The Cuban capital of Havana will begin electricity blackouts in August, has canceled carnival and is taking other measures as the country's energy crisis worsens, state media reported on Saturday.
The capital, home to a fifth of the population of 11.2 million and center of economic activity in Cuba, had been spared the daily power outages of four or more hours that the rest of the island has endured for months.
Blackouts have sparked a few small local protests this summer and a year ago in July fueled a day of unprecedented unrest across the country as discontent boiled over.
For now, a schedule of power outages will mean each of Havana's six municipalities will have its electricity cut every three days during peak mid-day hours, according to the local Communist Party daily, Tribuna de la Habana, which reported on a meeting of local authorities.
The blackouts reflect a deepening economic crisis that began with harsh new U.S. sanctions on the island in 2019 and worsened with the pandemic that gutted tourism, and then Russia's invasion of Ukraine.

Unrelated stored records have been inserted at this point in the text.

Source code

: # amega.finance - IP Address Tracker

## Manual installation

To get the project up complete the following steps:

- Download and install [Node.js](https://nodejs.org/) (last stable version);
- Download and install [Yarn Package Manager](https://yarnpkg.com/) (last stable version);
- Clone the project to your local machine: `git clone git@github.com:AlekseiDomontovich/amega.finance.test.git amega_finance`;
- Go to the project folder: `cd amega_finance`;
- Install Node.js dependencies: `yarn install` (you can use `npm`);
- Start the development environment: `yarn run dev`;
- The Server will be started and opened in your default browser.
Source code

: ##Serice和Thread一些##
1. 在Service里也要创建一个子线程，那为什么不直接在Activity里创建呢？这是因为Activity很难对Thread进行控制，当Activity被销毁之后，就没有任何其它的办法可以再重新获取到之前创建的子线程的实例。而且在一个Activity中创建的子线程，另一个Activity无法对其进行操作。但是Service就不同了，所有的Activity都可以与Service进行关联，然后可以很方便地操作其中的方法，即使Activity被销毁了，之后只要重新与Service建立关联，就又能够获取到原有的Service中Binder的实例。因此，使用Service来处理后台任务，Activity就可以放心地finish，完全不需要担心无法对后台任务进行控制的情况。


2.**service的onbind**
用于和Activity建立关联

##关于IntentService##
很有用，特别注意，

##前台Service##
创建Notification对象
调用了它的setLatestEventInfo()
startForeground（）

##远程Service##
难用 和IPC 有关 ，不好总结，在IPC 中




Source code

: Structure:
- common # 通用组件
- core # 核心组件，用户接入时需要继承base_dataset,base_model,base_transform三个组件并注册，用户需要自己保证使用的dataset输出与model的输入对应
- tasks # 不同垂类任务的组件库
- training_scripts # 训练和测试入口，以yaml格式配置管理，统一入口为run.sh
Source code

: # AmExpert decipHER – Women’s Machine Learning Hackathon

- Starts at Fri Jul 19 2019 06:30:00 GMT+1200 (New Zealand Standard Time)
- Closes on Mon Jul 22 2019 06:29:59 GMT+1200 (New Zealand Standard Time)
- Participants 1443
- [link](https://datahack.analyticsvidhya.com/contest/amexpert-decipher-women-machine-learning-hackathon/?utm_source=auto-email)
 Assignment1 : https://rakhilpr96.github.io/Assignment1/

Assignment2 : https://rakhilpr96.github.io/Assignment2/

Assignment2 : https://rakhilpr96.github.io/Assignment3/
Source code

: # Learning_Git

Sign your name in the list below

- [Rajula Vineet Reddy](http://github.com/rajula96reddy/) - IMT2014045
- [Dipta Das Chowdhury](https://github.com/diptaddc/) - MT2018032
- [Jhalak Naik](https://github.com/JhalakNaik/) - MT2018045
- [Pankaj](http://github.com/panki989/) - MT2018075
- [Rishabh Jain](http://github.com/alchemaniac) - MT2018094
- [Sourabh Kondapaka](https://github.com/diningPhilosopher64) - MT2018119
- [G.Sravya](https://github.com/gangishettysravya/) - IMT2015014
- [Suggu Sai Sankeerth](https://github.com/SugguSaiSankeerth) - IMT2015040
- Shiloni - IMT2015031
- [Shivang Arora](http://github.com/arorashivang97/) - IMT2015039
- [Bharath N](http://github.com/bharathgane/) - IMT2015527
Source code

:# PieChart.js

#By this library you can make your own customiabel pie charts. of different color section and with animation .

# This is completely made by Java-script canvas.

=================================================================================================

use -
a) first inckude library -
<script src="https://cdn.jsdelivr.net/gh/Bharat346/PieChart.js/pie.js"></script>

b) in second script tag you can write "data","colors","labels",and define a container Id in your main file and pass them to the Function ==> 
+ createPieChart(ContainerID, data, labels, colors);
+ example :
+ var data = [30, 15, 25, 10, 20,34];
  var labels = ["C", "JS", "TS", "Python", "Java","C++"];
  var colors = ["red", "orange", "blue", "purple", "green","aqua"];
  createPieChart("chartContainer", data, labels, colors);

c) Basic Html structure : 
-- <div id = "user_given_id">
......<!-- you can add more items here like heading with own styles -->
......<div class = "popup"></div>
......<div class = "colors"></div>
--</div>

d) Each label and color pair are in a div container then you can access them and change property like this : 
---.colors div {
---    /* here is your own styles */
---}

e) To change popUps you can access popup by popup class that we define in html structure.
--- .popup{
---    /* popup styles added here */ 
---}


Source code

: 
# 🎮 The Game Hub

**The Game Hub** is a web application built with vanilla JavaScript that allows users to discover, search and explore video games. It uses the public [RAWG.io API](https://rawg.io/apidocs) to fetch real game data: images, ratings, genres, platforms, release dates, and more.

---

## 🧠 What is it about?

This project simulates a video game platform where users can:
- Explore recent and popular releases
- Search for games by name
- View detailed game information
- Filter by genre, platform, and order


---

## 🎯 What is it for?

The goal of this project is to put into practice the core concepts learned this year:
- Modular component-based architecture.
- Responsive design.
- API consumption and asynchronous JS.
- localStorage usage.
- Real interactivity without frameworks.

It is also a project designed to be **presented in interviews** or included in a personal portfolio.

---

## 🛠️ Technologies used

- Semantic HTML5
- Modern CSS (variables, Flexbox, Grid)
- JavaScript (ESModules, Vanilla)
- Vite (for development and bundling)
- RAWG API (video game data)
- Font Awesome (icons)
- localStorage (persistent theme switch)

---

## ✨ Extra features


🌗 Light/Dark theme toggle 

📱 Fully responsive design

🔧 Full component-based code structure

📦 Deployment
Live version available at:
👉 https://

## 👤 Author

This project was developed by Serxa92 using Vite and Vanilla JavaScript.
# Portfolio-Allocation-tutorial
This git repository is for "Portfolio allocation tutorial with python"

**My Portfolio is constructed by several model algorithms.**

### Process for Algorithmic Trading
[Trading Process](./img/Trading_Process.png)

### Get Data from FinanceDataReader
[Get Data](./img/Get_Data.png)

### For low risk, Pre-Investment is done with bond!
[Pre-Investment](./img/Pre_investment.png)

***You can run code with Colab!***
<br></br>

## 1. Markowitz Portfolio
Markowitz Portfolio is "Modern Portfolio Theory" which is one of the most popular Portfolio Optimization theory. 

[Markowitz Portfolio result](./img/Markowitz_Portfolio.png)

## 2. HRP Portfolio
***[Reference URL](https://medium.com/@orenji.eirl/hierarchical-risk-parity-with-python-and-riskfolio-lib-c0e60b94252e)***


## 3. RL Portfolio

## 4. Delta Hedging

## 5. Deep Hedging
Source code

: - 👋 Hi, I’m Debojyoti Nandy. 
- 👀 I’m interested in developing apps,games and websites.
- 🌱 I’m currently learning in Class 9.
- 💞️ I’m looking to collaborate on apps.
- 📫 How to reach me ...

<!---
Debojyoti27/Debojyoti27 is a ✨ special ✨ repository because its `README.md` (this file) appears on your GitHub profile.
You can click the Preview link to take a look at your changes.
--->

Soaring prices for food, fuel and shipping have exposed import dependence and vulnerabilities such as a decaying infrastructure. The country's economy declined 10.9% in 2020, recovering just 1.3% last year.
Cubans have withstood more than two years of food and medicine shortages, long lines to purchase scarce goods, high prices and transportation woes. The blackouts have only added to the frustration, leading to an exodus of more than 150,000 Cubans since October to the United States, and more elsewhere.
"This is the moment to show solidarity and contribute so that the rest of Cuba suffers less from the undesirable blackouts," Havana Communist Party leader Luis Antonio Torres was quoted by Tribuna as stating.
Torres, and others at the meeting insisted they were acting in solidarity with fellow Cubans, not from necessity, and announced other measures such as mass vacations to shutter state-run companies, working from home and a 20% cut in energy allocations for private businesses with high consumption. The cancelled carnival had been due to take place next month.
Jorge Pinon, director of the University of Texas at Austin's Latin America and Caribbean Energy and Environment Program, said offered a different assessment from Torres. He said the entire power grid was near collapse after recent fires in two of 20 already obsolete plants, with others constantly breaking down.
"When you keep running the equipment past its capital maintenance schedule it falls into a downward spiral with no short term solution," he told Reuters.
"The announced scheduled blackouts are not in solidarity but rather a necessity to avoid a possible total collapse of the system," Pinon said.